No module named 'get_text_lines' in pymupdf4llm #15

Closed vzegna closed 4 months ago

vzegna commented 4 months ago

Description of the bug

I am trying to convert a PDF to markdown and I keep getting this error:

    import pymupdf4llm
  File "/home/vzegna/pyvenv/lib/python3.11/site-packages/pymupdf4llm/__init__.py", line 1, in <module>
    from .helpers.pymupdf_rag import to_markdown, IdentifyHeaders
  File "/home/vzegna/pyvenv/lib/python3.11/site-packages/pymupdf4llm/helpers/pymupdf_rag.py", line 46, in <module>
    from get_text_lines import get_raw_lines, is_white
ModuleNotFoundError: No module named 'get_text_lines'

This was working until few days ago, but it stopped after I upgraded packages today. The current pymupdf4llm version I have installed is 0.0.2. I have downgraded to 0.0.1, and the issue does not appear anymore. I assume someone might have inadvertently removed 'get_text_lines' from the code.

How to reproduce the bug

This is what I am doing in my Python code (I extracted the only relevant lines just for reference):

import pymupdf4llm
import pymupdf

pdf_doc = pymupdf.open("/my_pdf_file_path.pdf")
md_text = pymupdf4llm.to_markdown(pdf_doc)

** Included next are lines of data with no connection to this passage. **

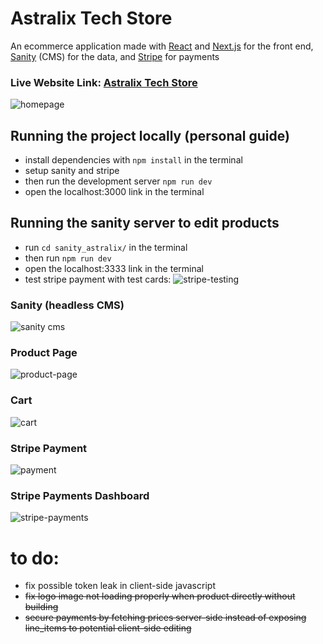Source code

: # Astralix Tech Store
An ecommerce application made with [React](https://react.dev/) and [Next.js](https://nextjs.org/) for the front end, [Sanity](https://www.sanity.io/) (CMS) for the data, and [Stripe](https://stripe.com/) for payments

### Live Website Link: [Astralix Tech Store](https://astralix-tech-store.vercel.app/)

![homepage](https://github.com/tnajim/astralix-tech-store/assets/47018694/947d4d80-3740-4a70-9c03-7648874900c7)

## Running the project locally (personal guide)

- install dependencies with ```npm install``` in the terminal
- setup sanity and stripe
- then run the development server ```npm run dev```
- open the localhost:3000 link in the terminal

## Running the sanity server to edit products

- run ```cd sanity_astralix/``` in the terminal
- then run ```npm run dev```
- open the localhost:3333 link in the terminal
- test stripe payment with test cards:
  ![stripe-testing](https://github.com/tnajim/astralix-tech-store/assets/47018694/98869675-b3b2-4d5e-975c-47a1edc5aa36)


### Sanity (headless CMS)
![sanity cms](https://github.com/tnajim/astralix-tech-store/assets/47018694/81f0faa6-4c95-4e00-bef8-096bf754e4b8)

### Product Page
![product-page](https://github.com/tnajim/astralix-tech-store/assets/47018694/d550e9fd-9206-4e55-8119-8a02ae0a855d)

### Cart
![cart](https://github.com/tnajim/astralix-tech-store/assets/47018694/02471986-10e2-4d2d-9c1f-46937753c304)

### Stripe Payment
![payment](https://github.com/tnajim/astralix-tech-store/assets/47018694/cbd0588c-e5f4-4846-a16d-cfa7afa5fa89)

### Stripe Payments Dashboard
![stripe-payments](https://github.com/tnajim/astralix-tech-store/assets/47018694/deed4d49-1fcc-4c17-91f2-97c52942dbb0)


# to do:
- fix possible token leak in client-side javascript
- ~~fix logo image not loading properly when product directly without building~~
- ~~secure payments by fetching prices server-side instead of exposing line_items to potential client-side editing~~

The error is thrown when the code gets to the to_markdown() method.

PyMuPDF version

1.24.4

Operating system

Linux

Python version

3.11

a1ix2 commented 4 months ago

Had to uninstall the fitz package. It's some old package that hasn't been updated since Feb 2017.

Then I applied some ugly hack. First I added dots at lines 46-47 in site-packages/pymupdf4llm/helpers/pymupdf_rag.py like so

from .get_text_lines import get_raw_lines, is_white
from .multi_column import column_boxes

and then changed the first line in site-packages/pymupdf4llm/helpers/get_text_lines.py from import fitz to import pymupdf as fitz.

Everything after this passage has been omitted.